Lists add to the clutter on your desk given you by your father, on the way-too-small Queen Anne secretary given you by your mother, and on the kitchen table, which came to you from sources now lost to you, acting as though you’ve had it most of your life, and wanting to be taken seriously.

You cannot remember when you began making lists or writing notes in notebooks, somewhere in your late teens, you reckon, measurably pleased to have something to write in notebooks and on index cards.

When you were considerably younger, you were attracted to note books, note pads, folders, but the attraction invariably brought you frustration because you had nothing of consequence to write in them until you devised the plan of writing your impressions of the radio programs you listened to, notably The Lone Ranger and The Shadow.

While this gave you some satisfaction, someone, one of your schoolmates, found a notebook written in your childish scribble, then confronted you with it.  “Who,” she asked you, incredulous, “would write down things from The Lone Ranger stories?  Why would anyone do such a thing?”  She was not Georgia, who beat you mercilessly at tetherball; she was popular enough to have a nickname, although you thought she had a perfectly fine name in Lorraine.

You felt down enough having been caught out.  You were not about to tell her you wrote synopses of The Lone Ranger in order to justify having notebooks.  And you were surely not going to tell her you’d been flirting with the notion of writing outlines of The Green Hornet episodes.

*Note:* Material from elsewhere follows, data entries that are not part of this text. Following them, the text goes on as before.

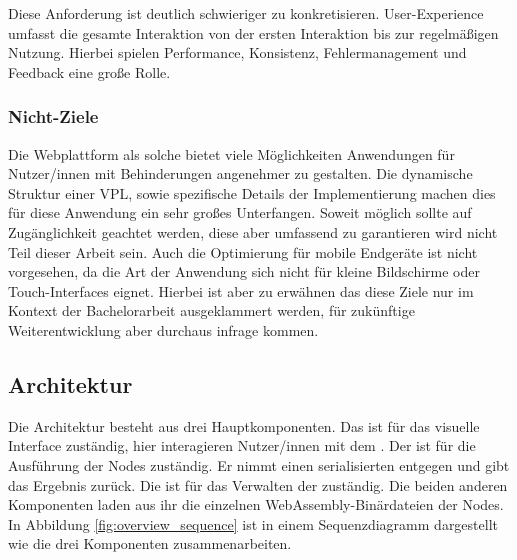 \documentclass[ngerman]{article}
\begin{document}
Diese Anforderung ist deutlich schwieriger zu konkretisieren. User-Experience umfasst die gesamte Interaktion von der ersten Interaktion bis zur regelmäßigen Nutzung.
Hierbei spielen Performance, Konsistenz, Fehlermanagement und Feedback eine große Rolle.
\br
{}

\subsubsection{Nicht-Ziele}

Die Webplattform als solche bietet viele Möglichkeiten Anwendungen für Nutzer/innen mit Behinderungen angenehmer zu gestalten. 
Die dynamische Struktur einer VPL, sowie spezifische Details der Implementierung machen dies für diese Anwendung ein sehr großes Unterfangen. 
Soweit möglich sollte auf Zugänglichkeit geachtet werden, diese aber umfassend zu garantieren wird nicht Teil dieser Arbeit sein.
\br
Auch die Optimierung für mobile Endgeräte ist nicht vorgesehen, da die Art der Anwendung sich nicht für kleine Bildschirme oder Touch-Interfaces eignet.
\br
Hierbei ist aber zu erwähnen das diese Ziele nur im Kontext der Bachelorarbeit ausgeklammert werden, für zukünftige Weiterentwicklung aber durchaus infrage kommen.

\pagebreak

\subsection{Architektur}
\label{sec:Architektur}

Die Architektur besteht aus drei Hauptkomponenten. 
Das  ist für das visuelle Interface zuständig, hier interagieren Nutzer/innen mit dem .
\br
Der  ist für die Ausführung der Nodes zuständig. Er nimmt einen serialisierten  entgegen und gibt das Ergebnis zurück.
\br
Die  ist für das Verwalten der  zuständig. Die beiden anderen Komponenten laden aus ihr die einzelnen WebAssembly-Binärdateien der Nodes.
\br
In Abbildung \ref{fig:overview_sequence} ist in einem Sequenzdiagramm dargestellt wie die drei Komponenten zusammenarbeiten.
\end{document}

Such traumas have remarkable side effects.  You began writing your own inventions.  You like to think you knew enough at that point not to call them stories.  In any case, you were, in many ways thanks to the accident of Lorraine finding your notebook, off the hook of embarrassment and on the hook of being able to admire and acquire note pads.

Your favorite type of note pad at the time was a thick red pad with the line drawing of an Indian, wearing a feathered headdress.  The pad had a name:  Big Chief.  The paper was of a style called foolscap at the time, with one-inch blue lines.  Next to your pocketknife, your favorite tool was the stub of a number two Dixon-Ticonderoga pencil, with the pink eraser.

You did not, of course, realize this shift in having things to compose in your note book as a rite of passage; such as those come later, when, like the kitchen table, an enormous and grainy circle, they come to you from unknown sources.

In more recent notes, you ask yourself questions you would much like the answers to and, having become what you are, you are agreeable to the answers coming, at last, from you, a fact that means you have begun to trust yourself to provide satisfactory answers to yourself.  Another possible meaning you have not considered in depth is that you trust your answers and your ability to internalize them.

You are, so far as you are concerned, a reliable narrator, at least so far as most narrators go.  This could also be turned to mean there are many narrators of whom you are suspicious, in ways you are not suspicious of yourself.

At this point in your lifespan, most likely a consequence of you having taken so many notes on such varied media, and having written so many things, you consider yourself a witness to the segments of reality you see about you.  Once again, your reliability comes into question, producing a grand irony.  Up to a point, confidence is a good thing.  You are comfortable speaking and writing in a comfortable voice.  If you were to become too confident, you would no longer project confidence but rather arrogance.  Since you bristle at your contact with individuals you consider arrogant, you are sensitive to the potential of your confidence running over into arrogance and your reliability as a confident-but-not-arrogant witness brought to question.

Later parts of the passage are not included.